Welcome to On the Job With, an interview series on Localiiz that chronicles the highs, lows, and unexpected quirks of various lesser-explored occupations around Hong Kong. From paint-toting plumbers to beer brewers, every job has more to it than meets the eye. For our latest exploration into weird and wonderful jobs, we chat with Karen Chan—a neon artist—about what it’s like to be one of the few female practitioners of this fading art.
“My neon-making journey is actually very complicated and long. My friends and I got the opportunity to do a neon installation in Thailand. I tried to seek other neon benders or artists in Hong Kong to teach me, but everyone refused. I turned to a glass-bending artist instead but he also doesn’t know how to do neon bending. He taught me for an hour after watching a video online. Within a week, I managed to bend some things for the piece, and then I just gave the remaining pieces to [neon master] Wong to bombard.”
“After that, I thought, maybe there are other neon vendors who would be more confident in my skills, but they still rejected to teach me.

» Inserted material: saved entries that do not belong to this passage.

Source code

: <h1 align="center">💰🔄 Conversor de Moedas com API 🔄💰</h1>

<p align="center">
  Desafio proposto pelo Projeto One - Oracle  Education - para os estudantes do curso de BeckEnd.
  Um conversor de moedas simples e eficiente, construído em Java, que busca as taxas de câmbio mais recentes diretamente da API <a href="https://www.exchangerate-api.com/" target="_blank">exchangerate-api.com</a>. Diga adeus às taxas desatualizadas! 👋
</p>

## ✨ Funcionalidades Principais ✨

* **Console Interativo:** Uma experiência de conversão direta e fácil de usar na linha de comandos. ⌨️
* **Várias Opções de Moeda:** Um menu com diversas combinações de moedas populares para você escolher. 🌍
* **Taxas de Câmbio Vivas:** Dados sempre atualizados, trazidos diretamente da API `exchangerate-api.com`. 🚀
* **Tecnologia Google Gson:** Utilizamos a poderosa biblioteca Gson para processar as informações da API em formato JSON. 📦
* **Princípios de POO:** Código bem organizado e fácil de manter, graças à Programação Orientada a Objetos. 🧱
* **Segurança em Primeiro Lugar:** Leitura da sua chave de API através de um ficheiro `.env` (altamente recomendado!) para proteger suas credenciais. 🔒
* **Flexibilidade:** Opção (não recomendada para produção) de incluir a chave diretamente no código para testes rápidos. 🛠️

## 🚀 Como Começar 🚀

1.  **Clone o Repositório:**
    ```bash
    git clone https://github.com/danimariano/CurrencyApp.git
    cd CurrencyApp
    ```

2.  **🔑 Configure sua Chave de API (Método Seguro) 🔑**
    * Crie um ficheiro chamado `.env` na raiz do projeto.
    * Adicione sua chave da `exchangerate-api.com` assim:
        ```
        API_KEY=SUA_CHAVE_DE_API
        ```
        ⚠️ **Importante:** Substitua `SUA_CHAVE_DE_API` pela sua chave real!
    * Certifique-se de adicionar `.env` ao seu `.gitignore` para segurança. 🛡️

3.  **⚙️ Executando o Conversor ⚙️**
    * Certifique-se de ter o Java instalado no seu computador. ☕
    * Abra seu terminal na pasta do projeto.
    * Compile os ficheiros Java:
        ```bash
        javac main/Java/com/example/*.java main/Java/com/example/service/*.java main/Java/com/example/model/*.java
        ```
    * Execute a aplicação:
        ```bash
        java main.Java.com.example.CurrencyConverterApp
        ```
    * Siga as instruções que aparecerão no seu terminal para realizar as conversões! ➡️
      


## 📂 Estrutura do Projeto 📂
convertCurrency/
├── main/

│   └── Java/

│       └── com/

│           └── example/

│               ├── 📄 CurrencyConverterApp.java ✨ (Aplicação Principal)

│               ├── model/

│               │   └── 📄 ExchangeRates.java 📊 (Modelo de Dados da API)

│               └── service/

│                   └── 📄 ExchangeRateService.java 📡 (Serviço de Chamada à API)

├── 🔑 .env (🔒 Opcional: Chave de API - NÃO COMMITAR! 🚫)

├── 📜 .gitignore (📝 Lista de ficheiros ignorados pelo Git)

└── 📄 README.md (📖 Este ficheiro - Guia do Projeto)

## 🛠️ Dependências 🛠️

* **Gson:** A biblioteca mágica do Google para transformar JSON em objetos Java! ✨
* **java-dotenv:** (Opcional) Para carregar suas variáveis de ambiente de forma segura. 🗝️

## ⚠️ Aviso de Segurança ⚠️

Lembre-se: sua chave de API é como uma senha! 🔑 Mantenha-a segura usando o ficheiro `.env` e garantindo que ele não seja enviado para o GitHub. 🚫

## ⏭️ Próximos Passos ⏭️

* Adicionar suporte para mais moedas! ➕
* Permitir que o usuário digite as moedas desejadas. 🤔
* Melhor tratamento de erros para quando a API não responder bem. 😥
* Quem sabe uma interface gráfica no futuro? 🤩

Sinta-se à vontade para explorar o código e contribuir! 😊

Luckily, I had the opportunity to learn neon-making in the Netherlands. It opened up my mind because my understanding of neon-making in Hong Kong is that it is only limited to bending neon and then bombarding it.

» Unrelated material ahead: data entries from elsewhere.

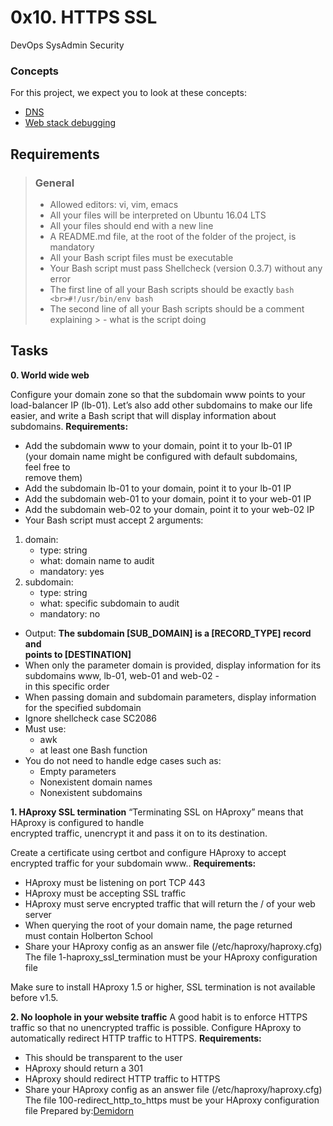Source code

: # 0x10. HTTPS SSL
DevOps  SysAdmin  Security

### Concepts
For this project, we expect you to look at these concepts:
- [DNS](https://intranet.alxswe.com/concepts/12)
- [Web stack debugging](https://intranet.alxswe.com/concepts/68)

## Requirements
> ### General
> - Allowed editors: vi, vim, emacs
> - All your files will be interpreted on Ubuntu 16.04 LTS
> - All your files should end with a new line
> - A README.md file, at the root of the folder of the project, is mandatory
> - All your Bash script files must be executable
> - Your Bash script must pass Shellcheck (version 0.3.7) without any error
> - The first line of all your Bash scripts should be exactly ```bash <br>#!/usr/bin/env bash```
> - The second line of all your Bash scripts should be a comment explaining > - what is the script doing

## Tasks
**0. World wide web**

Configure your domain zone so that the subdomain www points to your <br>load-balancer IP (lb-01). Let’s also add other subdomains to make our life <br>easier, and write a Bash script that will display information about subdomains.
**Requirements:**
- Add the subdomain www to your domain, point it to your lb-01 IP <br>(your domain name might be configured with default subdomains, <br>feel free to<br> remove them)
- Add the subdomain lb-01 to your domain, point it to your lb-01 IP
- Add the subdomain web-01 to your domain, point it to your web-01 IP
- Add the subdomain web-02 to your domain, point it to your web-02 IP
- Your Bash script must accept 2 arguments:
1. domain:
	- type: string
	- what: domain name to audit
	- mandatory: yes
2. subdomain:
	- type: string
	- what: specific subdomain to audit
	- mandatory: no
- Output: __The subdomain [SUB_DOMAIN] is a [RECORD_TYPE] record and<br> points to [DESTINATION]__
- When only the parameter domain is provided, display information for its<br> subdomains www, lb-01, web-01 and web-02 - <br>in this specific order
- When passing domain and subdomain parameters, display information<br> for the specified subdomain
- Ignore shellcheck case SC2086
- Must use:
	- awk
	- at least one Bash function
- You do not need to handle edge cases such as:
	- Empty parameters
	- Nonexistent domain names
	- Nonexistent subdomains

**1. HAproxy SSL termination**
“Terminating SSL on HAproxy” means that HAproxy is configured to handle<br> encrypted traffic, unencrypt it and pass it on to its destination.

Create a certificate using certbot and configure HAproxy to accept <br>encrypted traffic for your subdomain www..
**Requirements:**
- HAproxy must be listening on port TCP 443
- HAproxy must be accepting SSL traffic
- HAproxy must serve encrypted traffic that will return the / of your web server
- When querying the root of your domain name, the page returned<br>must contain Holberton School
- Share your HAproxy config as an answer file (/etc/haproxy/haproxy.cfg)
The file 1-haproxy_ssl_termination must be your HAproxy configuration file

Make sure to install HAproxy 1.5 or higher, SSL termination is not available before v1.5.

**2. No loophole in your website traffic**
A good habit is to enforce HTTPS traffic so that no unencrypted traffic is possible. Configure HAproxy to automatically redirect HTTP traffic to HTTPS.
**Requirements:**
- This should be transparent to the user
- HAproxy should return a 301
- HAproxy should redirect HTTP traffic to HTTPS
- Share your HAproxy config as an answer file (/etc/haproxy/haproxy.cfg)
The file 100-redirect_http_to_https must be your HAproxy configuration file
Prepared by:[Demidorn](https://github.com/Demidorn/alx-system_engineering-devops/tree/master/0x10-https_ssl)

“I started the Neon Girl project maybe a year or two ago. I did workshops in Hong Kong, France, the Netherlands, and the US. I learned that neon-making is very similar in a lot of countries; a lot of craftsmen are not willing to teach all the skills to their practitioners or apprentices. In Hong Kong, they would prefer to transfer all their skills and knowledge to their family members. When you’re a stranger, they don’t want to teach you as much.”
“I always define myself as a neon artist or practitioner because I am really just practising it. I also do more experiments on glass or gas, or even electricity compared to others. I am not trying to do a very precise way of neon-bending. I am trying to see how neon can expand into another genre, or like, how you can keep up with different forms.

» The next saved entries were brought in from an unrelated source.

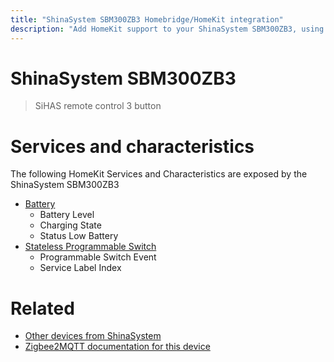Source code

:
 ```yaml
---
title: "ShinaSystem SBM300ZB3 Homebridge/HomeKit integration"
description: "Add HomeKit support to your ShinaSystem SBM300ZB3, using Homebridge, Zigbee2MQTT and homebridge-z2m."
---
```

<!---
This file has been GENERATED using src/docgen/docgen.ts
DO NOT EDIT THIS FILE MANUALLY!
-->
# ShinaSystem SBM300ZB3
> SiHAS remote control 3 button


# Services and characteristics
The following HomeKit Services and Characteristics are exposed by
the ShinaSystem SBM300ZB3

* [Battery](../../battery.md)
  * Battery Level
  * Charging State
  * Status Low Battery
* [Stateless Programmable Switch](../../action.md)
  * Programmable Switch Event
  * Service Label Index


# Related
* [Other devices from ShinaSystem](../index.md#shinasystem)
* [Zigbee2MQTT documentation for this device](https://www.zigbee2mqtt.io/devices/SBM300ZB3.html)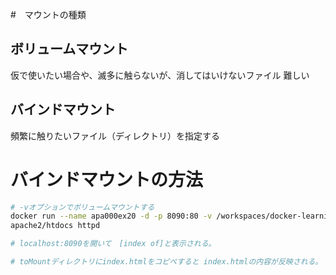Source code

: #　マウントの種類
## ボリュームマウント
仮で使いたい場合や、滅多に触らないが、消してはいけないファイル
難しい


## バインドマウント
頻繁に触りたいファイル（ディレクトリ）を指定する


# バインドマウントの方法

```bash
# -vオプションでボリュームマウントする
docker run --name apa000ex20 -d -p 8090:80 -v /workspaces/docker-learning/Chapter6/toCopy:/usr/local/
apache2/htdocs httpd

# localhost:8090を開いて　[index of]と表示される。

# toMountディレクトリにindex.htmlをコピペすると index.htmlの内容が反映される。



```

“When I step into the neon-making world in Hong Kong, I do not feel like I am being discriminated against as a woman, even if it is a male-dominated industry. I also do not feel like I get rejected because I am a woman. But I do feel I get more attention because of my gender. I think I am quite lucky that all the male neon benders or artists that I work with also see me as their equal. But I feel that when I am struggling in terms of the creative process, it is harder to reach out to the whole community.”
“I think there are not a lot of female practitioners because it is not an easy, accessible craft. It is actually quite hard to find neon vendors or artists to learn from, or even a workshop. The other thing is that maybe a lot of people will find it dangerous. It is a hostile environment, so maybe other crafts have fewer risks involved. When you are doing neon-making, you are dealing with glass fire, so I get a lot of cuts or burns.
“I personally really like theatrical or dramatic effects of visuals, maybe because of my own background, as I studied set design. That’s perhaps why I got into neon as well, because of the visual stimuli. When I create a piece, it has to be something that is very impactful to me personally. It also depends on the concept or message that I have to convey. Then I will just draw out what I think would be good, which could work with colour as well.”
“When I am thinking of the design, I already have to think about how to install it. It has to be as precise as possible, because the piece is made with glass, and they are not cheap. After I do the design, I will use the burner to bend it. The burner could go up to maybe 600 degrees Celsius. After I bend it, I have to do another extra step called the blockage point. When the neon is lit up, there are parts that you do not want to show, so that is what you are blocking. Neon-making is actually bending a whole pattern with one shape of the glass.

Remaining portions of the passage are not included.